The one aspect of the methodology that could be questioned is the use of shrinkage for indicators in the Health and Education, Skills & Training domains. Shrinkage reduces variability in a dataset at the expense of bias. It would be expected that the extent of this bias (in terms of the likelihood of misclassifying a truly deprived data zone as not being amongst the most deprived nationally) will be greatest for deprived data zones within otherwise less deprived shrinkage areas, resulting in a small tendency for the current method to underestimate levels of deprivation in the least deprived LAs. Avoiding such an effect was the stated desire of moving the SIMD 2004 to smaller geography to detect pockets of deprivation. We found some evidence of this effect when we compared the current figures with those using either a single national shrinkage area for all data zones, or not using shrinkage at all.
It is not necessarily possible to say with any certainty what methods are best since there is no Gold Standard measure of deprivation with which to compare results. However, the methods used to produce any measure of deprivation should be as straightforward and simple to comprehend as possible. We feel that the methodology could be simplified with little change to the resultant SIMD scores and ranks, and would recommend that future editions of the SIMD adopt these simplifications.
We would also recommend the publication of uncertainty estimates alongside the deprivation measures currently produced. Under the current methodology, it would be overly complex to produce these estimates, but with a simplified algorithm, it should be feasible.
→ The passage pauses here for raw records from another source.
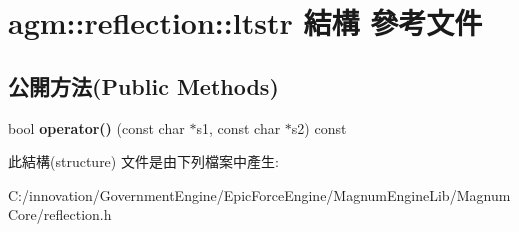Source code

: \hypertarget{structagm_1_1reflection_1_1ltstr}{}\section{agm\+:\+:reflection\+:\+:ltstr 結構 參考文件}
\label{structagm_1_1reflection_1_1ltstr}
\subsection*{公開方法(Public Methods)}
\begin{DoxyCompactItemize}
\item 
bool {\bfseries operator()} (const char $\ast$s1, const char $\ast$s2) const \hypertarget{structagm_1_1reflection_1_1ltstr_a3601696ad0ded09200b4b1adaea8176b}{}\label{structagm_1_1reflection_1_1ltstr_a3601696ad0ded09200b4b1adaea8176b}

\end{DoxyCompactItemize}


此結構(structure) 文件是由下列檔案中產生\+:\begin{DoxyCompactItemize}
\item 
C\+:/innovation/\+Government\+Engine/\+Epic\+Force\+Engine/\+Magnum\+Engine\+Lib/\+Magnum\+Core/reflection.\+h\end{DoxyCompactItemize}
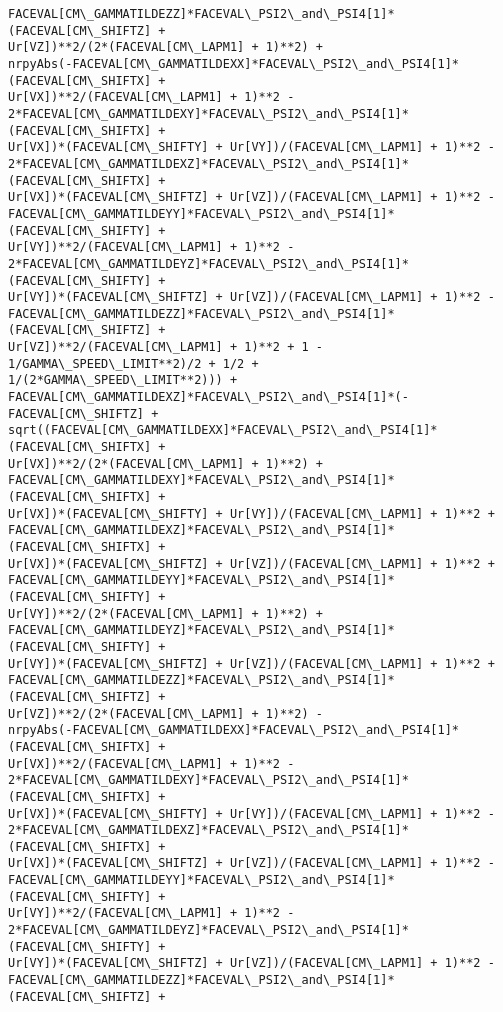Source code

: \documentclass[landscape,letterpaper,10pt,english]{article}
\begin{document}
\begin{Verbatim}[commandchars=\\\{\}]
FACEVAL[CM\_GAMMATILDEZZ]*FACEVAL\_PSI2\_and\_PSI4[1]*(FACEVAL[CM\_SHIFTZ] +
Ur[VZ])**2/(2*(FACEVAL[CM\_LAPM1] + 1)**2) +
nrpyAbs(-FACEVAL[CM\_GAMMATILDEXX]*FACEVAL\_PSI2\_and\_PSI4[1]*(FACEVAL[CM\_SHIFTX] +
Ur[VX])**2/(FACEVAL[CM\_LAPM1] + 1)**2 -
2*FACEVAL[CM\_GAMMATILDEXY]*FACEVAL\_PSI2\_and\_PSI4[1]*(FACEVAL[CM\_SHIFTX] +
Ur[VX])*(FACEVAL[CM\_SHIFTY] + Ur[VY])/(FACEVAL[CM\_LAPM1] + 1)**2 -
2*FACEVAL[CM\_GAMMATILDEXZ]*FACEVAL\_PSI2\_and\_PSI4[1]*(FACEVAL[CM\_SHIFTX] +
Ur[VX])*(FACEVAL[CM\_SHIFTZ] + Ur[VZ])/(FACEVAL[CM\_LAPM1] + 1)**2 -
FACEVAL[CM\_GAMMATILDEYY]*FACEVAL\_PSI2\_and\_PSI4[1]*(FACEVAL[CM\_SHIFTY] +
Ur[VY])**2/(FACEVAL[CM\_LAPM1] + 1)**2 -
2*FACEVAL[CM\_GAMMATILDEYZ]*FACEVAL\_PSI2\_and\_PSI4[1]*(FACEVAL[CM\_SHIFTY] +
Ur[VY])*(FACEVAL[CM\_SHIFTZ] + Ur[VZ])/(FACEVAL[CM\_LAPM1] + 1)**2 -
FACEVAL[CM\_GAMMATILDEZZ]*FACEVAL\_PSI2\_and\_PSI4[1]*(FACEVAL[CM\_SHIFTZ] +
Ur[VZ])**2/(FACEVAL[CM\_LAPM1] + 1)**2 + 1 - 1/GAMMA\_SPEED\_LIMIT**2)/2 + 1/2 +
1/(2*GAMMA\_SPEED\_LIMIT**2))) +
FACEVAL[CM\_GAMMATILDEXZ]*FACEVAL\_PSI2\_and\_PSI4[1]*(-FACEVAL[CM\_SHIFTZ] +
sqrt((FACEVAL[CM\_GAMMATILDEXX]*FACEVAL\_PSI2\_and\_PSI4[1]*(FACEVAL[CM\_SHIFTX] +
Ur[VX])**2/(2*(FACEVAL[CM\_LAPM1] + 1)**2) +
FACEVAL[CM\_GAMMATILDEXY]*FACEVAL\_PSI2\_and\_PSI4[1]*(FACEVAL[CM\_SHIFTX] +
Ur[VX])*(FACEVAL[CM\_SHIFTY] + Ur[VY])/(FACEVAL[CM\_LAPM1] + 1)**2 +
FACEVAL[CM\_GAMMATILDEXZ]*FACEVAL\_PSI2\_and\_PSI4[1]*(FACEVAL[CM\_SHIFTX] +
Ur[VX])*(FACEVAL[CM\_SHIFTZ] + Ur[VZ])/(FACEVAL[CM\_LAPM1] + 1)**2 +
FACEVAL[CM\_GAMMATILDEYY]*FACEVAL\_PSI2\_and\_PSI4[1]*(FACEVAL[CM\_SHIFTY] +
Ur[VY])**2/(2*(FACEVAL[CM\_LAPM1] + 1)**2) +
FACEVAL[CM\_GAMMATILDEYZ]*FACEVAL\_PSI2\_and\_PSI4[1]*(FACEVAL[CM\_SHIFTY] +
Ur[VY])*(FACEVAL[CM\_SHIFTZ] + Ur[VZ])/(FACEVAL[CM\_LAPM1] + 1)**2 +
FACEVAL[CM\_GAMMATILDEZZ]*FACEVAL\_PSI2\_and\_PSI4[1]*(FACEVAL[CM\_SHIFTZ] +
Ur[VZ])**2/(2*(FACEVAL[CM\_LAPM1] + 1)**2) -
nrpyAbs(-FACEVAL[CM\_GAMMATILDEXX]*FACEVAL\_PSI2\_and\_PSI4[1]*(FACEVAL[CM\_SHIFTX] +
Ur[VX])**2/(FACEVAL[CM\_LAPM1] + 1)**2 -
2*FACEVAL[CM\_GAMMATILDEXY]*FACEVAL\_PSI2\_and\_PSI4[1]*(FACEVAL[CM\_SHIFTX] +
Ur[VX])*(FACEVAL[CM\_SHIFTY] + Ur[VY])/(FACEVAL[CM\_LAPM1] + 1)**2 -
2*FACEVAL[CM\_GAMMATILDEXZ]*FACEVAL\_PSI2\_and\_PSI4[1]*(FACEVAL[CM\_SHIFTX] +
Ur[VX])*(FACEVAL[CM\_SHIFTZ] + Ur[VZ])/(FACEVAL[CM\_LAPM1] + 1)**2 -
FACEVAL[CM\_GAMMATILDEYY]*FACEVAL\_PSI2\_and\_PSI4[1]*(FACEVAL[CM\_SHIFTY] +
Ur[VY])**2/(FACEVAL[CM\_LAPM1] + 1)**2 -
2*FACEVAL[CM\_GAMMATILDEYZ]*FACEVAL\_PSI2\_and\_PSI4[1]*(FACEVAL[CM\_SHIFTY] +
Ur[VY])*(FACEVAL[CM\_SHIFTZ] + Ur[VZ])/(FACEVAL[CM\_LAPM1] + 1)**2 -
FACEVAL[CM\_GAMMATILDEZZ]*FACEVAL\_PSI2\_and\_PSI4[1]*(FACEVAL[CM\_SHIFTZ] +

\end{Verbatim}
\end{document}
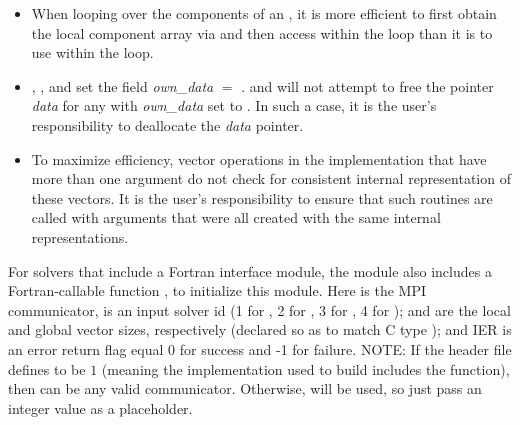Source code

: \begin{itemize}
                                        
\item
  When looping over the components of an  , it is     
  more efficient to first obtain the local component array via       
   and then access  within the     
  loop than it is to use  within the loop.        
                                                               
\item
  {\warn}, , 
  and  set the field 
  {\em own\_data} $=$ . 
   and 
  will not attempt to free the pointer {\em data} for any  with
  {\em own\_data} set to . In such a case, it is the user's responsibility to
  deallocate the {\em data} pointer.

\item
  {\warn}To maximize efficiency, vector operations in the {\nvecp} implementation
  that have more than one  argument do not check for
  consistent internal representation of these vectors. It is the user's 
  responsibility to ensure that such routines are called with 
  arguments that were all created with the same internal representations.

\end{itemize}

For solvers that include a Fortran interface module, the {\nvecp} module
also includes a Fortran-callable function
,
to initialize this {\nvecp} module.  Here  is the MPI communicator,
 is an input solver id (1 for {\cvode}, 2 for {\ida}, 3 for {\kinsol},
4 for {\arkode});  and  are the local and global
vector sizes, respectively (declared so as to match C type );
and IER is an error return flag equal 0 for success and -1 for failure.
{\warn}NOTE: If the header file  defines
 to be $1$ (meaning the {\mpi}
implementation used to build {\sundials} includes the
 function), then  can be any valid
{\mpi} communicator. Otherwise,  will be used, so
just pass an integer value as a placeholder.
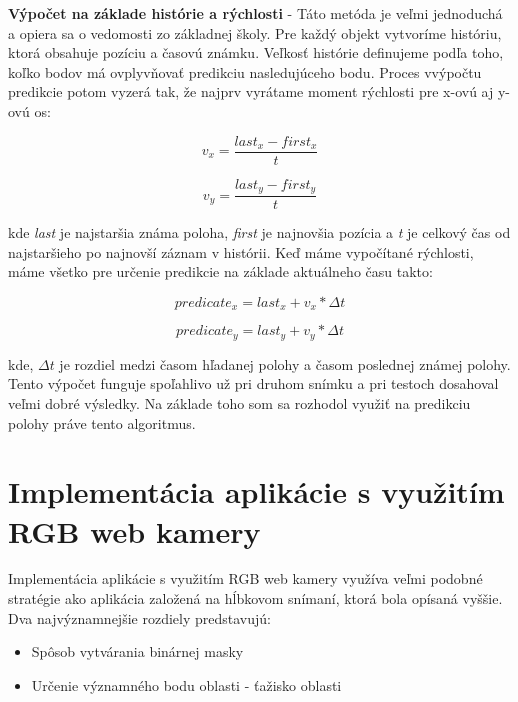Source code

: \textbf{Výpočet na základe histórie a rýchlosti} - Táto metóda je veľmi jednoduchá a opiera sa o vedomosti zo základnej školy. Pre každý objekt vytvoríme históriu, ktorá obsahuje pozíciu a časovú známku. Veľkosť histórie definujeme podľa toho, koľko bodov má ovplyvňovať predikciu nasledujúceho bodu. Proces vvýpočtu predikcie potom vyzerá tak, že najprv vyrátame moment rýchlosti pre x-ovú aj y-ovú os: 

\begin{figure}[H]
  \centering
  \begin{minipage}[b]{0.45\textwidth}
    $$v_x = \frac{last_x - first_x} {t} $$ 
  \end{minipage}
  \hfill
  \begin{minipage}[b]{0.4\textwidth}
    $$v_y = \frac{last_y - first_y} {t} $$ 
  \end{minipage}
\end{figure}
kde \textit{last} je najstaršia známa poloha, \textit{first} je najnovšia pozícia a \textit{t} je celkový čas od najstaršieho po najnovší záznam v histórii. Keď máme vypočítané rýchlosti, máme všetko pre určenie predikcie na základe aktuálneho času takto: 

\begin{figure}[H]
  \centering
  \begin{minipage}[b]{0.45\textwidth}
    $$predicate_x = last_x + v_x * \Delta t $$ 
  \end{minipage}
  \hfill
  \begin{minipage}[b]{0.4\textwidth}
     $$predicate_y = last_y + v_y * \Delta t $$ 
  \end{minipage}
\end{figure}
kde, $\Delta t$ je rozdiel medzi časom hľadanej polohy a časom poslednej známej polohy. Tento výpočet funguje spoľahlivo už pri druhom snímku a pri testoch dosahoval veľmi dobré výsledky. Na základe toho som sa rozhodol využiť na predikciu polohy práve tento algoritmus. 

\section{Implementácia aplikácie s využitím RGB web kamery}
Implementácia aplikácie s využitím RGB web kamery využíva veľmi podobné stratégie ako aplikácia založená na hĺbkovom snímaní, ktorá bola opísaná vyššie. Dva najvýznamnejšie rozdiely predstavujú:
\begin{itemize}
\item Spôsob vytvárania binárnej masky
\item Určenie významného bodu oblasti - ťažisko oblasti
\end{itemize}

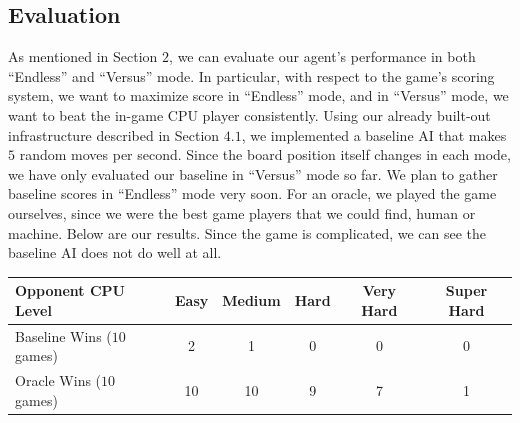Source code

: \documentclass[10pt, final]{article}
\begin{document}
\subsection{Evaluation}
As mentioned in Section $2$, we can evaluate our agent's performance in both ``Endless'' and ``Versus'' mode. In particular, with respect to the game's scoring system, we want to maximize score in ``Endless'' mode, and in ``Versus'' mode, we want to beat the in-game CPU player consistently. Using our already built-out infrastructure described in Section $4.1$, we implemented a baseline AI that makes $5$ random moves per second. Since the board position itself changes in each mode, we have only evaluated our baseline in ``Versus'' mode so far. We plan to gather baseline scores in ``Endless'' mode very soon. For an oracle, we played the game ourselves, since we were the best game players that we could find, human or machine. Below are our results. Since the game is complicated, we can see the baseline AI does not do well at all.
\begin{center}\begin{tabular}{l||c|c|c|c|c}
Opponent CPU Level & Easy & Medium & Hard & Very Hard & Super Hard \\ \hline \hline
Baseline Wins ($10$ games) & 2 & 1 & 0 & 0 & 0 \\ \hline
Oracle Wins ($10$ games) & 10 & 10 & 9 & 7 & 1
\end{tabular}\end{center}
\newpage
\end{document}
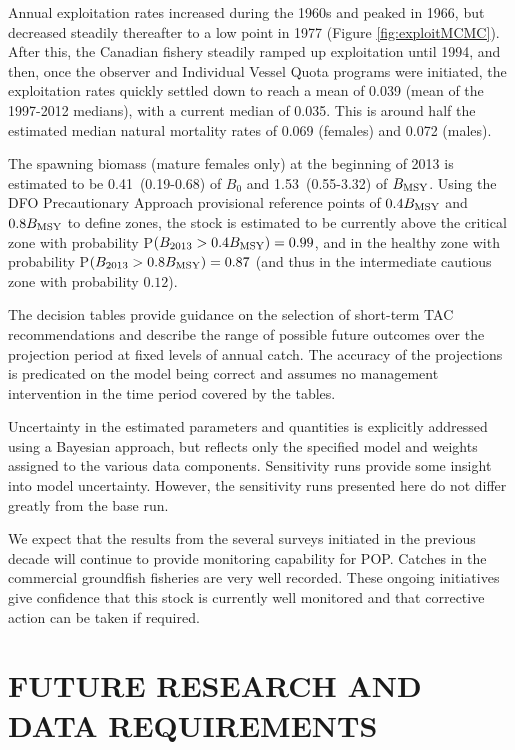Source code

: Annual exploitation rates increased during the 1960s and peaked in 1966, but decreased steadily thereafter to a low point in 1977 (Figure \ref{fig:exploitMCMC}). After this, the Canadian fishery steadily ramped up exploitation until 1994, and then, once the observer and Individual Vessel Quota programs were initiated, the exploitation rates quickly settled down to reach a mean of 0.039 (mean of the 1997-2012 medians), with a current median of 0.035. This is around half the estimated median natural mortality rates of 0.069 (females) and 0.072 (males).

The spawning biomass (mature females only) at the beginning of 2013 is estimated to be 0.41~(0.19-0.68) of $B_0$ and 1.53~(0.55-3.32) of $B_\mathrm{MSY}$. Using the DFO Precautionary Approach provisional reference points of $0.4 B_\mathrm{MSY}$ and $0.8 B_\mathrm{MSY}$ to define zones, the stock is estimated to be currently above the critical zone with probability P$(B_{2013} > 0.4 B_\mathrm{MSY}) = 0.99$, and in the healthy zone with probability P$(B_{2013} > 0.8 B_\mathrm{MSY}) = 0.87$ (and thus in the intermediate cautious zone with probability $0.12$).


The decision tables provide guidance on the selection of short-term TAC recommendations and describe the range of possible future outcomes over the projection period at fixed levels of annual catch. The accuracy of the projections is predicated on the model being correct and assumes no management intervention in the time period covered by the tables.

Uncertainty in the estimated parameters and quantities is explicitly addressed using a Bayesian approach, but reflects only the specified model and weights assigned to the various data components.  Sensitivity runs provide some insight into model uncertainty.  However, the sensitivity runs presented here do not differ greatly from the base run.

We expect that the results from the several surveys initiated in the previous decade will continue to provide monitoring capability for POP. Catches in the commercial groundfish fisheries are very well recorded. These ongoing initiatives give confidence that this stock is currently well monitored and that corrective action can be taken if required.


\section{FUTURE RESEARCH AND DATA REQUIREMENTS}

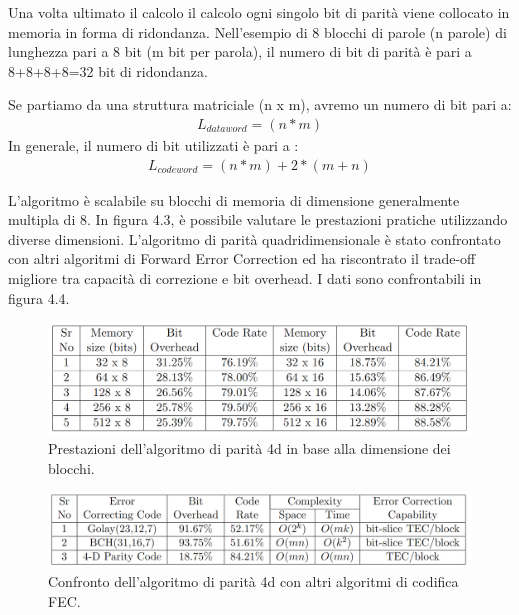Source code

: \documentclass[LaM,binding=0.6cm]{../sapthesis}
\begin{document}
Una volta ultimato il calcolo il calcolo ogni singolo bit di parità viene collocato in memoria in forma di ridondanza. 
Nell’esempio di 8 blocchi di parole (n parole) di lunghezza pari a 8 bit (m bit per parola), il numero di bit di parità è pari a 8+8+8+8=32 bit di ridondanza.

Se partiamo da una struttura matriciale (n x m), avremo un numero di bit pari a:
\begin{align}
L_{dataword} = (n * m) 
\end{align}
In generale, il numero di bit utilizzati è pari a :
\begin{align}
L_{codeword} = (n * m) + 2 * (m+n)
\end{align}

L'algoritmo è scalabile su blocchi di memoria di dimensione generalmente multipla di 8. In figura 4.3, è possibile valutare le prestazioni pratiche utilizzando diverse dimensioni.
\newline
L'algoritmo di parità quadridimensionale è stato confrontato con altri algoritmi di Forward Error Correction ed ha riscontrato il trade-off migliore tra capacità di correzione e bit overhead. I dati sono confrontabili in figura 4.4.

\begin{figure}[htbp]
\centerline{\includegraphics[scale=0.48]{examples/4dPerformance1.PNG}}
\caption{Prestazioni dell'algoritmo di parità 4d in base alla dimensione dei blocchi.}
\label{fig}
\end{figure}
\newline

\begin{figure}[htbp]
\centerline{\includegraphics[scale=0.48]{examples/4dComparison.PNG}}
\caption{Confronto dell'algoritmo di parità 4d con altri algoritmi di codifica FEC.}
\label{fig}
\end{figure}
\newline
\end{document}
11.2. Specific Recommendations
The following recommendations are the views of the authors of this report. Recommendations 11.2.1 and 11.2.6 would simplify the methodology for the calculation of small area deprivation measures in Scotland, and would have little impact on the actual values of these measures. Recommendation 11.2.2(i) is more computationally difficult, but is conceptually more appealing than the current method. Recommendation 11.2.2(ii) would standardise the methodology in the sense that indicator variables in each domain would undergo the same process to produce a domain score. Recommendation 11.2.3 would remove the need to rank domain scores before combining them into the SIMD. Recommendation 11.2.4 does not apply to the statistical methodology in particular, but would add transparency to the rationale for this step of the algorithm.
Recommendation 11.2.5 would perhaps have the greatest benefits in terms of improving the interpretation and application of the Scottish Indices of Deprivation. Its implementation would require simplification of the methodology, but if such an approach were to be adopted, it could incorporate a more general factor analysis method with little additional computation.
11.2.1. Shrinkage
We recommend that the shrinkage step of the algorithm is removed. It has little effect on the resultant indices and by shrinking towards LA averages, introduces a small bias that penalises data zones within otherwise less deprived areas. The application of shrinkage within some domains but not others does not constitute a consistent approach, and the use of Factor Analysis results implicitly in a degree of shrinkage.
11.2.2. Factor Analysis
(i) We recommend that a Generalised Factor Analysis method be adopted. Though a less simple method to implement than Maximum Likelihood Factor Analysis, it removes the need to rank and transform indicator variables first, recognising the natural distribution of each variable, and observing the degree of separation between data zones on the original scale of each indicator.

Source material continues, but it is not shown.